(Stored data)

*** Block opens ***

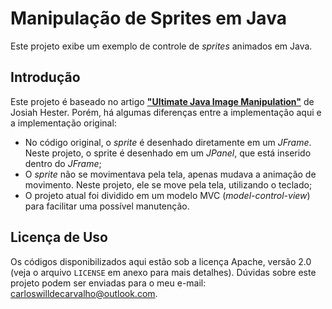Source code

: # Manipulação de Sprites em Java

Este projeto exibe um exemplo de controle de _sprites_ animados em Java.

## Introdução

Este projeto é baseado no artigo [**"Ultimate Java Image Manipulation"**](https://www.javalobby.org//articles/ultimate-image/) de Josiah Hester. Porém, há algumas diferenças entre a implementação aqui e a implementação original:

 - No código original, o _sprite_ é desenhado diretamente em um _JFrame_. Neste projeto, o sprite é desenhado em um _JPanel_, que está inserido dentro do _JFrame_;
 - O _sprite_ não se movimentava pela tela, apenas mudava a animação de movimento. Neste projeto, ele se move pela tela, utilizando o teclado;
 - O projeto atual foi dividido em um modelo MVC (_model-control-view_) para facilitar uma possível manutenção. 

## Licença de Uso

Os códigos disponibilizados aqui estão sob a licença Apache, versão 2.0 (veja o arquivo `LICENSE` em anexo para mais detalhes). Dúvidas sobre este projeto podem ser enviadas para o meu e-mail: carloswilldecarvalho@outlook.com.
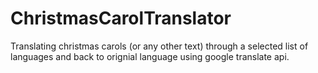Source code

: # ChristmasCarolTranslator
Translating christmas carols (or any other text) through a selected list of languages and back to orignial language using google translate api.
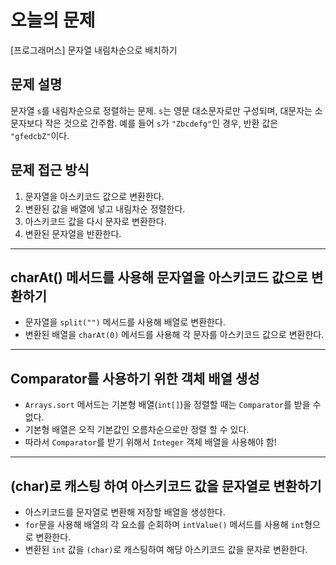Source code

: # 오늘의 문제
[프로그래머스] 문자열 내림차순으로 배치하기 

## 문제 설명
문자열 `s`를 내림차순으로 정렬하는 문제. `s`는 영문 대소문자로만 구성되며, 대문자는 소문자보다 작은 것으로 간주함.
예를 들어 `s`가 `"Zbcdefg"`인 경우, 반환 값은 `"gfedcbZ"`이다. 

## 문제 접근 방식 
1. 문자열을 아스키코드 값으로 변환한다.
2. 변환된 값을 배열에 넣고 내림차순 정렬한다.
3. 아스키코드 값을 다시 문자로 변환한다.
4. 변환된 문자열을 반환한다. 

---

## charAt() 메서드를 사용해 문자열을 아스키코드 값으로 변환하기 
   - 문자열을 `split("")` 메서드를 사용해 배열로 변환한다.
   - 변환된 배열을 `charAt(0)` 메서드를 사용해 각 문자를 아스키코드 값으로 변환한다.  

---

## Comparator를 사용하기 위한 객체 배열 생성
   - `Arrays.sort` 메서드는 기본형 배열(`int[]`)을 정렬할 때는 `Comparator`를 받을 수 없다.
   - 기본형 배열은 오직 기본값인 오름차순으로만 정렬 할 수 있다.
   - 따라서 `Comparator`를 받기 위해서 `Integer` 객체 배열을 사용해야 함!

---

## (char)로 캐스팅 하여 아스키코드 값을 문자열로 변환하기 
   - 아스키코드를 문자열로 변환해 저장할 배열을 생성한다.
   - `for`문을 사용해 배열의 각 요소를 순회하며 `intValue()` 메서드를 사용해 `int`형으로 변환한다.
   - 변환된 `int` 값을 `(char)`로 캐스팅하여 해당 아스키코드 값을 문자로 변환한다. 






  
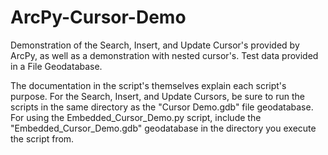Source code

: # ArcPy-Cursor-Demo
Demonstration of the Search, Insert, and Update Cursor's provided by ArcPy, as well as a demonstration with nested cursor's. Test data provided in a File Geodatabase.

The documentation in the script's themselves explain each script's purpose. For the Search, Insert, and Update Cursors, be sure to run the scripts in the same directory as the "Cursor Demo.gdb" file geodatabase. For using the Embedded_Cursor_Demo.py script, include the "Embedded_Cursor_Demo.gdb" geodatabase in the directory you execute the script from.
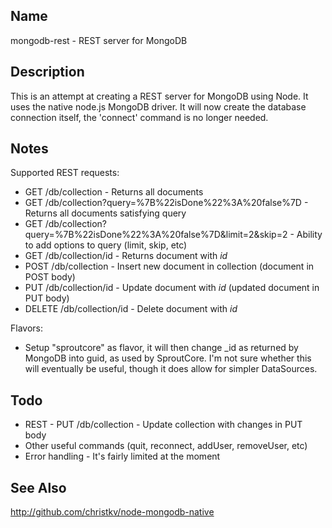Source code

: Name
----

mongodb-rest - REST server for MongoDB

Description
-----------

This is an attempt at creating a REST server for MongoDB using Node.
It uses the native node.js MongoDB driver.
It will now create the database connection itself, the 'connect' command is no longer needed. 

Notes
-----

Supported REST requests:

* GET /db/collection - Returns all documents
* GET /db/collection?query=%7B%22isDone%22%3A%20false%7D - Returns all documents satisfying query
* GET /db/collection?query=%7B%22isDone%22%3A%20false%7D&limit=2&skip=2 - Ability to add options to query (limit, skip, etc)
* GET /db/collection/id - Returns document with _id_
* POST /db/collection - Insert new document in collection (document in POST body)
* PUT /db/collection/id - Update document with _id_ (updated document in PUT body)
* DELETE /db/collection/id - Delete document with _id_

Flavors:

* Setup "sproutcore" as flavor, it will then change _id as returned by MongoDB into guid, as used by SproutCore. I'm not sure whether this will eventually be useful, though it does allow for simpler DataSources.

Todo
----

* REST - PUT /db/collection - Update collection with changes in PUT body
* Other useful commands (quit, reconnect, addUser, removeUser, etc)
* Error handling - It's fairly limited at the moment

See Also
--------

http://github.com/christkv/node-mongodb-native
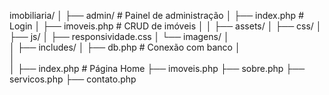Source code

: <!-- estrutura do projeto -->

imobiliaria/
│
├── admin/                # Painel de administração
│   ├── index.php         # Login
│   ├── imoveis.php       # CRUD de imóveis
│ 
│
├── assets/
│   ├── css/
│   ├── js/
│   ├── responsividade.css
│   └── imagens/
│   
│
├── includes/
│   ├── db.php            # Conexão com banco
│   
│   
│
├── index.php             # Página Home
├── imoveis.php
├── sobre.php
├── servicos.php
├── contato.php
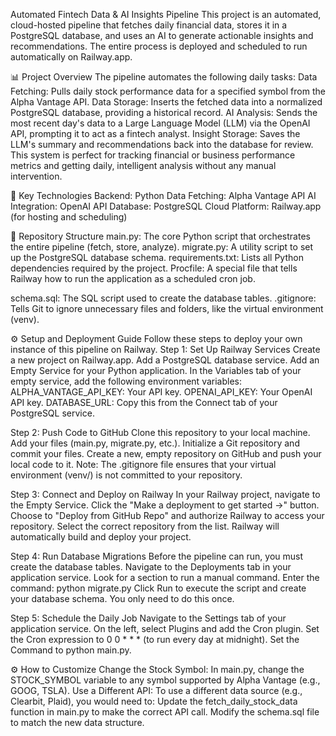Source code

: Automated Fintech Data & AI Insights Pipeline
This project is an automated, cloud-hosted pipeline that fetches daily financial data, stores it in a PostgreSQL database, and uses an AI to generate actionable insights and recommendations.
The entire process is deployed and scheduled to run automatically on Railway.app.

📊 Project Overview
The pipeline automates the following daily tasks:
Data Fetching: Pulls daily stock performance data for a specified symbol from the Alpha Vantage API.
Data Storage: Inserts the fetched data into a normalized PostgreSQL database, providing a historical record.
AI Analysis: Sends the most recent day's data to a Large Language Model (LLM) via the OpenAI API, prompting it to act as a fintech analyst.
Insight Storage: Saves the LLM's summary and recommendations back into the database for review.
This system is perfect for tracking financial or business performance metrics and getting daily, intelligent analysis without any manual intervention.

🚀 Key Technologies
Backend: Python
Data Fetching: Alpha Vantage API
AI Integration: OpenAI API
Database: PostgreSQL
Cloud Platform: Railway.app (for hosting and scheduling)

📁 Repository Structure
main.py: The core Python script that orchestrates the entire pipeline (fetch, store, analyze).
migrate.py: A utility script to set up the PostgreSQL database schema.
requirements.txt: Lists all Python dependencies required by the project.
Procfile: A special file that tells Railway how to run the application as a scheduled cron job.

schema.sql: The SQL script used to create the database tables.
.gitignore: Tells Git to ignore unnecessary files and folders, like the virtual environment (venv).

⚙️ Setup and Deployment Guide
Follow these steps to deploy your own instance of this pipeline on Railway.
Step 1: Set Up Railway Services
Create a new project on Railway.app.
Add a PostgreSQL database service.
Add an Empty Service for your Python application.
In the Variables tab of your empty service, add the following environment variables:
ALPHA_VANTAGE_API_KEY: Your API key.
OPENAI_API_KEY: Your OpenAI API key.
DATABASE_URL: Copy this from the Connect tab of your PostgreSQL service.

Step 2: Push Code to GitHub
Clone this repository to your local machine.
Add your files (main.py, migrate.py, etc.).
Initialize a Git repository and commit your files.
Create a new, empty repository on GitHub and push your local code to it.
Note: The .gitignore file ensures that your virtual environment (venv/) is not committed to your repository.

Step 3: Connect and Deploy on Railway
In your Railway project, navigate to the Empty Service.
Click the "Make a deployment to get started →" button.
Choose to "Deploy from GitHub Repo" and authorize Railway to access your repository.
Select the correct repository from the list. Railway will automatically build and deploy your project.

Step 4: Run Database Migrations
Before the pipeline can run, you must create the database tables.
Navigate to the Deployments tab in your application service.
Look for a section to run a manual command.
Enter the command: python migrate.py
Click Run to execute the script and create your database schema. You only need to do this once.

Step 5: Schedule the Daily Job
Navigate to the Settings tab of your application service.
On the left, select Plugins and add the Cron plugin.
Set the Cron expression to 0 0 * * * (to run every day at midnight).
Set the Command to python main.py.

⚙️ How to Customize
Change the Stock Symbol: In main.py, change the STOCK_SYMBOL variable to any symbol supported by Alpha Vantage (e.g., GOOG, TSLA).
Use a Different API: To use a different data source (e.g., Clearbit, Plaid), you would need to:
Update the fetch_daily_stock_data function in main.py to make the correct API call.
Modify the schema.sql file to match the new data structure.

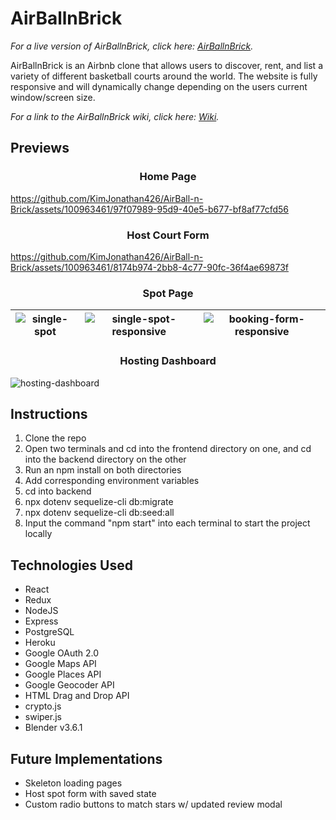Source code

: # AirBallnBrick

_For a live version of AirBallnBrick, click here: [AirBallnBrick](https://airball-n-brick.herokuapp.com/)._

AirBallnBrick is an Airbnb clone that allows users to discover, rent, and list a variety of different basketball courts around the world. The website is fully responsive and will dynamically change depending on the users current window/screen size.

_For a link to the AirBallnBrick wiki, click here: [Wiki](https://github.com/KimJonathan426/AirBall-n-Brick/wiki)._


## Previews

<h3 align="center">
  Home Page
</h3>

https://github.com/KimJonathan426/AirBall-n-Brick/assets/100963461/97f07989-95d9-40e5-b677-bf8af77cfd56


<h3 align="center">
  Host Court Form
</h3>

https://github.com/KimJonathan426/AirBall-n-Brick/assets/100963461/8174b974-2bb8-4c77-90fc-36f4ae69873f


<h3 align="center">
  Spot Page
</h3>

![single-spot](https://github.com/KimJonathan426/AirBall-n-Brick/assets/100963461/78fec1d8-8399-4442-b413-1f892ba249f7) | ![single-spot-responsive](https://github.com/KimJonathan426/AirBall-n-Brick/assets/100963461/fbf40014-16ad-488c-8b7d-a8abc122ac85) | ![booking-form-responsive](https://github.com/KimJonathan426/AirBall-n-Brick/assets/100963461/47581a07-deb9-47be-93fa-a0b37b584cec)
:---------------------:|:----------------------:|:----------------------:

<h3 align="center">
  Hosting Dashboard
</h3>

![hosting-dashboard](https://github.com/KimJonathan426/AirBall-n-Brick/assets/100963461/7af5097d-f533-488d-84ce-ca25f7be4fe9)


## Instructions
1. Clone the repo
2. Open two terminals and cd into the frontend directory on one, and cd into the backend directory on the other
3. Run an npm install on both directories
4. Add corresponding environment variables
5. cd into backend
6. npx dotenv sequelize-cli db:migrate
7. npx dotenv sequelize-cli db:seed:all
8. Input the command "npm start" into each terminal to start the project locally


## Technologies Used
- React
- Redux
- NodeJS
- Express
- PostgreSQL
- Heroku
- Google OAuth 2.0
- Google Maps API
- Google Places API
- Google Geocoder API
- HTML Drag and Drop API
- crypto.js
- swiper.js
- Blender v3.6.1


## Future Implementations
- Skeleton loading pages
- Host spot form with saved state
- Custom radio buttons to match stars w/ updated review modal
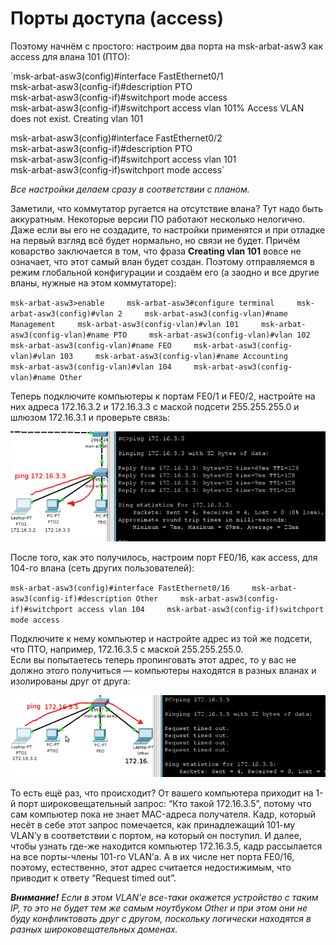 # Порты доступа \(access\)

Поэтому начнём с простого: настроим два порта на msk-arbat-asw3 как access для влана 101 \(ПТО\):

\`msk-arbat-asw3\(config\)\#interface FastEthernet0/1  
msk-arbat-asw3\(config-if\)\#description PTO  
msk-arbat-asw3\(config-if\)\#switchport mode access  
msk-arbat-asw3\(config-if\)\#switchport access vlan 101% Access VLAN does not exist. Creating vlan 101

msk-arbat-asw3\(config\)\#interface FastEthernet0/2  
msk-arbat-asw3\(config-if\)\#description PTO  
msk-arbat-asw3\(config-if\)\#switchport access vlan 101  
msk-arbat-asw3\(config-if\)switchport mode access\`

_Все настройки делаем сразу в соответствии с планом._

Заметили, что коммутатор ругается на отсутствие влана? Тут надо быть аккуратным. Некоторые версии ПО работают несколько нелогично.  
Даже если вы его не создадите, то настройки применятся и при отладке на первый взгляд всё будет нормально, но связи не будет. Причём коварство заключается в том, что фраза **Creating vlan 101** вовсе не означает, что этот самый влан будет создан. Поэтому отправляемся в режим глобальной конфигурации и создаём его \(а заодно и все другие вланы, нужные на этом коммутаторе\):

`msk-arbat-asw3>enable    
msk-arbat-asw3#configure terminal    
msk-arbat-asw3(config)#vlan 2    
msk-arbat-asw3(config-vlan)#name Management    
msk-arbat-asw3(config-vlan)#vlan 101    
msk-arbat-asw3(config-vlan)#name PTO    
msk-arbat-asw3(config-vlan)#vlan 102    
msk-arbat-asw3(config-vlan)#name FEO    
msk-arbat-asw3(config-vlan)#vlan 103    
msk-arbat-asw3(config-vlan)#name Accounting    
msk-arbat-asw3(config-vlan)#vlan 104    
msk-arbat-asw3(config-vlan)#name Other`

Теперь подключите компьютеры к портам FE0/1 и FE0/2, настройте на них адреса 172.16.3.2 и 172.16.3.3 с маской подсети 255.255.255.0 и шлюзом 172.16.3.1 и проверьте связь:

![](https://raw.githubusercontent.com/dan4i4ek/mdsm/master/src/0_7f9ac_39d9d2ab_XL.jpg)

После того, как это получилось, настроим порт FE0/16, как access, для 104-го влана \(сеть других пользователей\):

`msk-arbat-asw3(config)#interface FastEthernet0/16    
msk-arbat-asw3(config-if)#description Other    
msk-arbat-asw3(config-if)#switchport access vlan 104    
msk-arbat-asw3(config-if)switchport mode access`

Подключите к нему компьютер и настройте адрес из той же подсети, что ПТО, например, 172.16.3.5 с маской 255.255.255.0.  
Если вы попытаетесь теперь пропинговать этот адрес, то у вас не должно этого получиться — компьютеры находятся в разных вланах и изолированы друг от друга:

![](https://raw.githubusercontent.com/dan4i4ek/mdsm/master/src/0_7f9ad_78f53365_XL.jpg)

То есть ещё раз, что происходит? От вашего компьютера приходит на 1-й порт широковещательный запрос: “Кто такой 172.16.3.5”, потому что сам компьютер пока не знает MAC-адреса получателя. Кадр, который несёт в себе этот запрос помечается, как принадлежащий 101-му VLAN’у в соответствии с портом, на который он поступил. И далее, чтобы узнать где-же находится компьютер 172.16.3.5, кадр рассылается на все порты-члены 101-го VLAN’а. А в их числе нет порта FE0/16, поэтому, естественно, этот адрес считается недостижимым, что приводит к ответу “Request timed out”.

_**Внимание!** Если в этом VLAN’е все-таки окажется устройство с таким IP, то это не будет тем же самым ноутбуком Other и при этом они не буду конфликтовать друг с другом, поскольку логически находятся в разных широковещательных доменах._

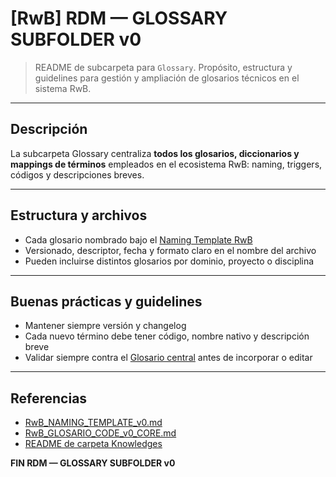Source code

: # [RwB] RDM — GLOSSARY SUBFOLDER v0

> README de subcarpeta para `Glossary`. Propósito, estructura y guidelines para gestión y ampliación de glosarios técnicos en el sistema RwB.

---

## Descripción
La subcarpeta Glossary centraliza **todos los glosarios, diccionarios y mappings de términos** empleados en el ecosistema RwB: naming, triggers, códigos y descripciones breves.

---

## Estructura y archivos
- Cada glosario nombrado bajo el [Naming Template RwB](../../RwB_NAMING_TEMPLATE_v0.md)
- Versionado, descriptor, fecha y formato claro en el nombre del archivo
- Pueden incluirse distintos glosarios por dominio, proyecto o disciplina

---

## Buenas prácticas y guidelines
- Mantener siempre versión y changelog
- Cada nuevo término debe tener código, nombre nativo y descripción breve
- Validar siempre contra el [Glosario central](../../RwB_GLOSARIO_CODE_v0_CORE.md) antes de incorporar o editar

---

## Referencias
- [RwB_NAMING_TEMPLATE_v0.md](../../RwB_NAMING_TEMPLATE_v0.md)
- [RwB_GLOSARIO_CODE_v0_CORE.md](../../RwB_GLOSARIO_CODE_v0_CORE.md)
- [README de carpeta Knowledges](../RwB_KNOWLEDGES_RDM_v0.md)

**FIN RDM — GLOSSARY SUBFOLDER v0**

*** Block closes ***

WHAT THE EXERCISE ASKS: Above are the records; from them, give again exactly the lines from the one containing "AI Analysis: Sends" to the one containing "This system is", both lines included, and nothing more.

SOLUTION:
AI Analysis: Sends the most recent day's data to a Large Language Model (LLM) via the OpenAI API, prompting it to act as a fintech analyst.
Insight Storage: Saves the LLM's summary and recommendations back into the database for review.
This system is perfect for tracking financial or business performance metrics and getting daily, intelligent analysis without any manual intervention.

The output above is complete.